El lugar que propuso Marian Eliot para llevar a cabo su conversación fue su propia casa, que se hallaba al otro lado del camino, a cien metros de la de Carl Muller, colina abajo. La ubicación exacta resultó no ser tanto su casa como su sendero de entrada, donde la mujer reclutó la ayuda de Gurney para que sacara sacos de musgo de turba y mantillo de la parte de atrás del Land Rover.
Ella había cambiado el garrote por una azada y estaba de pie al borde de un jardín de rosas, a unos tres metros del vehículo. Mientras Gurney levantaba los sacos y los colocaba en una carretilla, Eliot le preguntó por su papel preciso en la investigación y su posición en la cadena de mando de la Policía del estado.

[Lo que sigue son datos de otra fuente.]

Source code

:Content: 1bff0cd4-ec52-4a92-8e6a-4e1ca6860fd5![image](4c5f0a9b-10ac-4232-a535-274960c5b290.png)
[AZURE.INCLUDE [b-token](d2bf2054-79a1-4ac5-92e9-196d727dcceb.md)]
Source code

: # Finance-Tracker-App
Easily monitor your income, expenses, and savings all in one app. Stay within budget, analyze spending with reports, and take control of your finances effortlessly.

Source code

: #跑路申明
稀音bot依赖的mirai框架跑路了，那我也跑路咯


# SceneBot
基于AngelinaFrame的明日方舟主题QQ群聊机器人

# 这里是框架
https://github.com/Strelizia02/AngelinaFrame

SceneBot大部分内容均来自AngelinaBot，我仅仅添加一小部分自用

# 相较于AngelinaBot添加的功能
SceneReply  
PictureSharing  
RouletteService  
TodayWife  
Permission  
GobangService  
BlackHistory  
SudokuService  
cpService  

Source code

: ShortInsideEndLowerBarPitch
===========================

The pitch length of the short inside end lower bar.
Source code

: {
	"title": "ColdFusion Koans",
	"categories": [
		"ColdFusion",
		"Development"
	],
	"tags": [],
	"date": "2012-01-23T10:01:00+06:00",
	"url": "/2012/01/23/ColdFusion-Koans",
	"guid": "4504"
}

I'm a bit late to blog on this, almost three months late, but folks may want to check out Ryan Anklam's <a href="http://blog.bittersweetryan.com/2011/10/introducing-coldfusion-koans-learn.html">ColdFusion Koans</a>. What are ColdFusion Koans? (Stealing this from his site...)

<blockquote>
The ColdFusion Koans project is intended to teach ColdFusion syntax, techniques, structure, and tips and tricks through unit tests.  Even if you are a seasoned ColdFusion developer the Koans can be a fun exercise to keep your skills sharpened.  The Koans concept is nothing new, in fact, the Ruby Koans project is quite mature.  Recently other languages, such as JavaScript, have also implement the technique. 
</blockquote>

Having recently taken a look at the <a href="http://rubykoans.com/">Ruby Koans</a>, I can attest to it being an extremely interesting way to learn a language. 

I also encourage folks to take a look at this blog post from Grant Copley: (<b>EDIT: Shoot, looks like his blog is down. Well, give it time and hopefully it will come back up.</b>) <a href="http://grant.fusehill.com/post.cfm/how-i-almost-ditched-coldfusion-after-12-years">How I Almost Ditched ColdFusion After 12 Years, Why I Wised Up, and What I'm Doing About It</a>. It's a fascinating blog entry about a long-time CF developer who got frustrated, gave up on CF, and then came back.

Su explicación de que era «asesor de pruebas» que había sido contratado por la madre de la víctima de manera externa al proceso oficial del DIC fue recibida con una mirada escéptica y los labios apretados.
—¿Qué demonios se supone que significa eso?
Gurney decidió arriesgarse y respondió sin rodeos.
—Le diré lo que significa si no se lo cuenta a nadie. Me permite llevar a cabo una investigación sin esperar a que el estado emita una licencia oficial de investigador privado. Si quiere comprobar mi historial como detective de Homicidios del Departamento de Policía de Nueva York, llame al rinoceronte listo, cuyo nombre, por cierto, es Jack Hardwick.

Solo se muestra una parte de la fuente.